After the cremation of Mother-Earth, every creation germinates, grows, sustains, matures, dies, and produces new seeds to be regenerated again for another cycle of generation and develop into various species of orgasm. However, in the perception of the human mind, things might be different in forms, volumes, and other specifications of the respective object, but in the mythical connotation, it is a common phenomenon. The galaxy and constellations are metaphorical and equitable matter in every aspect, with rivers and mountains, animals and insects, and all other creations in the entire universe. It is not required to personify or categorise the wonder of creations, particularly the divine creation. The gigantic creations and the extraordinary human intelligence will never be surpassed by the mystery of the divine. A rendition of a folk poem or Phawar is presented with the comprehensive connotation of a Khasi rhythmic verses:
Ha pneh ka Meilisan, shibyllien hara metbneng;
Ka Meihukum ka ksan, bor Thawkur te ba thylleng.

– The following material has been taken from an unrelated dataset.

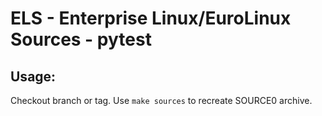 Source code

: # ELS - Enterprise Linux/EuroLinux Sources - pytest
 
## Usage:
  Checkout branch or tag. Use `make sources` to recreate  SOURCE0 archive.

Ka ktien ka ba la kren, ha ka por ka ba la mang;
Ha dum synñia myllen, meiramew te ba ka tmang.
Lisan ba ka thynrei, kat nang jlan ki sngi ki ïa;
Basa te la thehsei, ha ryngkew kyrsoi maïa.
Shongkha longblei la sdang, meiramew te ba ka kyan;
La kha la pun kyrpang, bor mariang te ba ka ksan.
Hawhaw la shat jingshai, la seilung sa ki jynthaw;
la man ka sngi u bnai, lyer ka um ka ding mihpaw.
Kyrhuh ha sahit bneng, la khynwin te ha ñiamra;
pyrthat ba tied shaneng, poh ramew jumai khynra.
Thynroit kynjang sahit, la jylliew mynkoi khlem trai;
ryngkew ka khriat ka shit, sha ramew te ba la snai.
Hynñiew ki bor maïa, dang kynthong te ka pyrthei;
Aiom te ki kylla, ba la mang da bor longblei.